Start of Extracted data

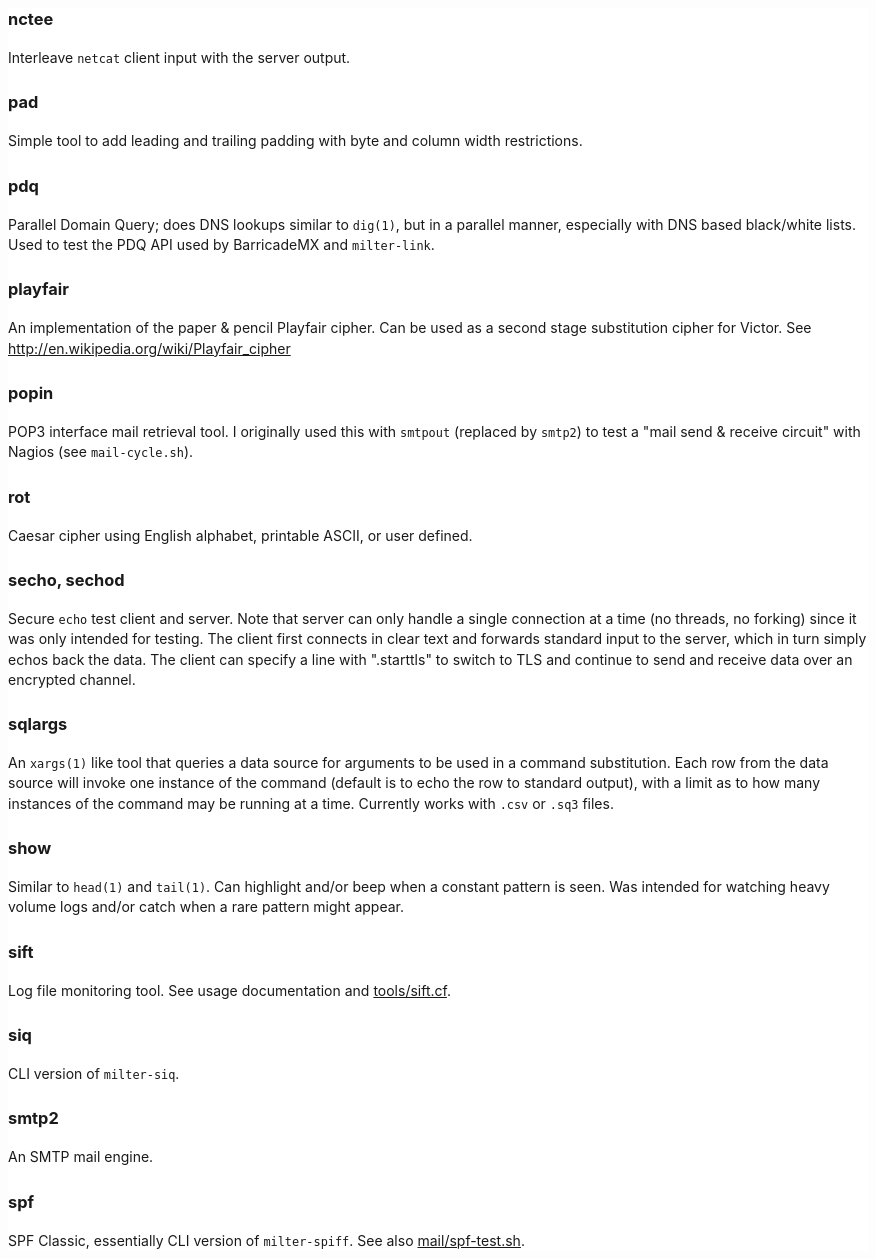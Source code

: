 ### nctee
Interleave `netcat` client input with the server output.

### pad
Simple tool to add leading and trailing padding with byte and column width restrictions.

### pdq
Parallel Domain Query; does DNS lookups similar to `dig(1)`, but in a parallel manner, especially with DNS based black/white lists.  Used to test the PDQ API used by BarricadeMX and `milter-link`.

### playfair
An implementation of the paper & pencil Playfair cipher.  Can be used as a second stage substitution cipher for Victor.  See http://en.wikipedia.org/wiki/Playfair_cipher

### popin
POP3 interface mail retrieval tool.  I originally used this with `smtpout` (replaced by `smtp2`) to test a "mail send & receive circuit" with Nagios (see `mail-cycle.sh`).

### rot
Caesar cipher using English alphabet, printable ASCII, or user defined.

### secho, sechod
Secure `echo` test client and server.  Note that server can only handle a single connection at a time (no threads, no forking) since it was only intended for testing.  The client first connects in clear text and forwards standard input to the server, which in turn simply echos back the data.  The client can specify a line with ".starttls" to switch to TLS and continue to send and receive data over an encrypted channel.

### sqlargs
An `xargs(1)` like tool that queries a data source for arguments to be used in a command substitution.  Each row from the data source will invoke one instance of the command (default is to echo the row to standard output), with a limit as to how many instances of the command may be running at a time.  Currently works with `.csv` or `.sq3` files.

### show
Similar to `head(1)` and `tail(1)`.  Can highlight and/or beep when a constant pattern is seen.  Was intended for watching heavy volume logs and/or catch when a rare pattern might appear.

### sift
Log file monitoring tool.  See usage documentation and [tools/sift.cf](tools/sift.cf).

### siq
CLI version of `milter-siq`.

### smtp2
An SMTP mail engine.

### spf
SPF Classic, essentially CLI version of `milter-spiff`.  See also [mail/spf-test.sh](mail/spf-test.sh).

End of Extracted data

# [About this exercise]
Return all lines of the data in which the string "version" appears.

# [Solution for this task]
CLI version of `milter-siq`.
SPF Classic, essentially CLI version of `milter-spiff`.  See also [mail/spf-test.sh](mail/spf-test.sh).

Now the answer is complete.